One of my preferred and most accurate ways of figuring out if a friend prefers S or N is to ask what they did for fun when they were little. What games they played, and if they played pretend, what did they pretend. I've found that Sensors liked to "do". They would build forts, make swords from sticks, set up house and enjoy imitating whatever Mom or Dad did. When they play pretend, they often are an actual character, such as a ninja, or a mommy or a cook. It relates to how they like to focus on what they can see and touch, to "do" is to be. Doing is fun. Here's where the tree comes in. If you prefer S, you might have seen that picture above, and when asked what you would have done with that tree, you might have thought, "Duh! I would climb it!" My stepdad and brother are both Ss, and they would have been hanging from the highest branches, scaring their moms, or practicing their swordplay against the trunk. It would have served as another sort of playmate for them.

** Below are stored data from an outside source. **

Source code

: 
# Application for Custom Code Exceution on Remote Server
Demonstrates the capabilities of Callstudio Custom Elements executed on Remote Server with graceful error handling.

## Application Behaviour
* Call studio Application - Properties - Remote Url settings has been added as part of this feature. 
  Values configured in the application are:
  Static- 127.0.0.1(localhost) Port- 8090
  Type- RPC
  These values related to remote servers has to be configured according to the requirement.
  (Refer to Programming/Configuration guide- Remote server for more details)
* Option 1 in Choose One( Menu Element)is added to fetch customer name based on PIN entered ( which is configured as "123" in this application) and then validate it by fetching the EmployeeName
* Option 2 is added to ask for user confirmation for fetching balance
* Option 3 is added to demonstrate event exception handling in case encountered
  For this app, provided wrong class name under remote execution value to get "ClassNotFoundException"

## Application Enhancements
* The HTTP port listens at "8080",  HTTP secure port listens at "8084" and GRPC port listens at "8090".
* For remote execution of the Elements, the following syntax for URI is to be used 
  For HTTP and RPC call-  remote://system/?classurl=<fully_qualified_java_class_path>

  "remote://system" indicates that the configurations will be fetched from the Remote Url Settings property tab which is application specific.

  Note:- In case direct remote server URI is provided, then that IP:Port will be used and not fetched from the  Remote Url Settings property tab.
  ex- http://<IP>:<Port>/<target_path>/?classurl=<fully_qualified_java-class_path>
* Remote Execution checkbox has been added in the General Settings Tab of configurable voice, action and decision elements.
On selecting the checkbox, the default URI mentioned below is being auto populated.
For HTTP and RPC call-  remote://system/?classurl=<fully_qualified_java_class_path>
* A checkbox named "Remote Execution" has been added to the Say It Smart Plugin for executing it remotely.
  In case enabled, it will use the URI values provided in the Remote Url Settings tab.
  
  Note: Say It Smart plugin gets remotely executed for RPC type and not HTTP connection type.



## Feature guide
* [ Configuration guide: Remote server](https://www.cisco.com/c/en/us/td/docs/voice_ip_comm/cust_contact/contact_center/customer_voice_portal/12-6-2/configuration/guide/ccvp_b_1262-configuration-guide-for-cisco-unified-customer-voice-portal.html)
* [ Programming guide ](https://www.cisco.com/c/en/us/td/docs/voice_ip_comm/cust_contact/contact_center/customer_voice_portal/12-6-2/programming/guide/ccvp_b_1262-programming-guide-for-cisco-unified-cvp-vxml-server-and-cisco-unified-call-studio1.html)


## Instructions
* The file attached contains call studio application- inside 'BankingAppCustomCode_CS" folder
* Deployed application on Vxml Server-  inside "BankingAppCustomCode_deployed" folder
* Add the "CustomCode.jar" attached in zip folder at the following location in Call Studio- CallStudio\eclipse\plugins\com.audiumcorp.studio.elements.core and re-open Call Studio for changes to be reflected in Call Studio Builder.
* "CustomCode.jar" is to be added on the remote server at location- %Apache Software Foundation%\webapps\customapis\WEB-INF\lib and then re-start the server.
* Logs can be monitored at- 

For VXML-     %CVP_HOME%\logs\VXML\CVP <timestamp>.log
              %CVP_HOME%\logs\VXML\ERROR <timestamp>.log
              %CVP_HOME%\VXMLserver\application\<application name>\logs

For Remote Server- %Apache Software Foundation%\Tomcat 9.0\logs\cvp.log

If you prefer N, your thoughts might have been different, as mine were when I saw that photo. I saw it and thought, "Oh the possibilities!" If I had been a kid around that tree, more important to me than the tree physically being there, was the meaning behind it, and how it would contribute to my pretend games. This is in tune with the N preference for focusing on underlying meaning. That big and inviting tree would serve as the backdrop to my and my N sister's elaborate pretend games, where we didn't focus so much on doing as we did on the "imagining". Therein lies the N difference. "That tree is our palace and we are princesses who..." or "The tree is our forest and we are elves and we are trying to..."
To imagine is to be, for an N.


I'd like to add on, that if it's not climbing or exploring that they are doing, that a child preferring S might more often be found kicking a ball around beneath that tree, while an N child would more often be reading beneath it. Again, these activities relate to the preference for either the here and now and love for action, or for symbols and the abstract and what is not of the present.


And again, like I do, I'll give a disclaimer... my S brother played a mean game of pretend with my sister and me. He made an excellent elf. And my sister can definitely climb a tree (she loves hanging from things). Your S or N preference is not an absolute, it is just your relied-upon way of taking things in and how it affects what you are drawn to do.


And now I'll stop "imagining" how great it will be to run to the beach and actually do it.